The big picture of the world’s impact on animals, fish, birds and insects is important, Burns says, but perhaps even more so is peering closely at the animals themselves—examining the infinitesimally small picture—in ways that could save or improve the lives of humans.

“A lot of wild animals that do really neat things physiologically have the potential to shed light on questions of medical importance,” Burns says. “They’re mammals, we’re mammals. There are some really interesting biomedical linkages when we start thinking about how some traits may be applicable to humans.”

At some points of the year, Weddell seals are almost 50 percent fat. They can gain or lose kilograms of body mass a day. How do they do that and stay healthy?

The seals can reach depths of close to 1,800 feet when they dive and forage in the wintertime, holding their breath for 20 minutes or more with no ill effects.

“How does their brain function with reduced blood flow,” Burns asks. “How are they able to shut off blood flow to keep working muscles or other tissues and then come back and breathe? A heart attack, essentially, is extremely reduced blood flow to the heart. Ischemia. When we have ischemia in our tissues, our kidneys, our liver, that causes cell death and damage. Seals do this repeatedly.”

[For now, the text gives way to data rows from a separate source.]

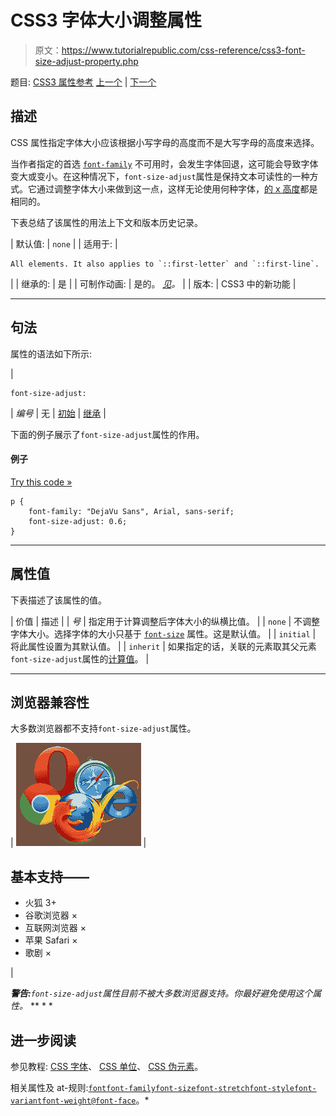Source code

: # CSS3 字体大小调整属性

> 原文：<https://www.tutorialrepublic.com/css-reference/css3-font-size-adjust-property.php>

题目: [CSS3 属性参考](css3-properties.php) [上一个](css-font-size-property.php) | [下一个](css3-font-stretch-property.php)

## 描述

CSS 属性指定字体大小应该根据小写字母的高度而不是大写字母的高度来选择。

当作者指定的首选 [`font-family`](css-font-family-property.php) 不可用时，会发生字体回退，这可能会导致字体变大或变小。在这种情况下，`font-size-adjust`属性是保持文本可读性的一种方式。它通过调整字体大小来做到这一点，这样无论使用何种字体，[的 x 高度](../css-tutorial/css-units.php)都是相同的。

下表总结了该属性的用法上下文和版本历史记录。

| 默认值: | `none` |
| 适用于: | 

```
All elements. It also applies to `::first-letter` and `::first-line`.
```

 |
| 继承的: | 是 |
| 可制作动画: | 是的。 [*见*](css-animatable-properties.php)*。* |
| 版本: | CSS3 中的新功能 |

* * *

## 句法

属性的语法如下所示:

| 

```
font-size-adjust: 
```

 | *编号* &#124; 无 &#124; [初始](../definitions.php#initial) &#124; [继承](../definitions.php#inherit) |

下面的例子展示了`font-size-adjust`属性的作用。

#### 例子

[Try this code »](../codelab.php?topic=css3&file=font-size-adjust-property "Try this code using online Editor")

```
p {
    font-family: "DejaVu Sans", Arial, sans-serif;
    font-size-adjust: 0.6;
}
```

* * *

## 属性值

下表描述了该属性的值。

| 价值 | 描述 |
| *号* | 指定用于计算调整后字体大小的纵横比值。 |
| `none` | 不调整字体大小。选择字体的大小只基于 [`font-size`](css-font-size-property.php) 属性。这是默认值。 |
| `initial` | 将此属性设置为其默认值。 |
| `inherit` | 如果指定的话，关联的元素取其父元素`font-size-adjust`属性的[计算值](../definitions.php#computed-value)。 |

* * *

## 浏览器兼容性

大多数浏览器都不支持`font-size-adjust`属性。

| ![Browsers Icon](img/e9331123c77668c1832e541c2fca1002.png) | 

## 基本支持——

*   火狐 3+
*   谷歌浏览器 ×
*   互联网浏览器 ×
*   苹果 Safari ×
*   歌剧 ×

 |

 ***警告:**`font-size-adjust`属性目前不被大多数浏览器支持。你最好避免使用这个属性。*  ** * *

## 进一步阅读

参见教程: [CSS 字体](../css-tutorial/css-fonts.php)、 [CSS 单位](../css-tutorial/css-units.php)、 [CSS 伪元素](../css-tutorial/css-pseudo-elements.php)。

相关属性及 at-规则:[`font`](css-font-property.php)[`font-family`](css-font-family-property.php)[`font-size`](css-font-size-property.php)[`font-stretch`](css3-font-stretch-property.php)[`font-style`](css-font-style-property.php)[`font-variant`](css-font-variant-property.php)[`font-weight`](css-font-weight-property.php)[`@font-face`](css-font-face-rule.php)。*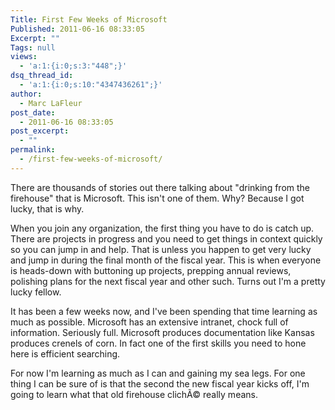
 ```yaml
---
Title: First Few Weeks of Microsoft
Published: 2011-06-16 08:33:05
Excerpt: ""
Tags: null
views:
  - 'a:1:{i:0;s:3:"448";}'
dsq_thread_id:
  - 'a:1:{i:0;s:10:"4347436261";}'
author:
  - Marc LaFleur
post_date:
  - 2011-06-16 08:33:05
post_excerpt:
  - ""
permalink:
  - /first-few-weeks-of-microsoft/
---
```

<p>There are thousands of stories out there talking about "drinking from the firehouse" that is Microsoft. This isn't one of them. Why? Because I got lucky, that is why.</p> <p>When you join any organization, the first thing you have to do is catch up. There are projects in progress and you need to get things in context quickly so you can jump in and help. That is unless you happen to get very lucky and jump in during the final month of the fiscal year. This is when everyone is heads-down with buttoning up projects, prepping annual reviews, polishing plans for the next fiscal year and other such. Turns out I'm a pretty lucky fellow. </p> <p>It has been a few weeks now, and I've been spending that time learning as much as possible. Microsoft has an extensive intranet, chock full of information. Seriously full. Microsoft produces documentation like Kansas produces crenels of corn. In fact one of the first skills you need to hone here is efficient searching. </p> <p>For now I'm learning as much as I can and gaining my sea legs. For one thing I can be sure of is that the second the new fiscal year kicks off, I'm going to learn what that old firehouse clichÃ© really means.</p>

Burns says it’s hard to make a “linear link” between seals and the development of, say, a drug that reduces the likelihood of heart attack, “but there are people who are working on the various steps along that pathway.”

One of Burns’ students is interested in another possible tangent of seal research.

“My postdoc’s very interested in whether we can figure out hormone receptors that are predictive of the probability of getting pregnant or not from an [in vitro fertilization] perspective,” she says, referring to Michelle Shero. “Human fertility is informing wildlife conservation, zoos’ captive-breeding programs. And some of the results coming out of captive-breeding programs are shedding light on things that might be useful within a human context—there’s cross talk back and forth.”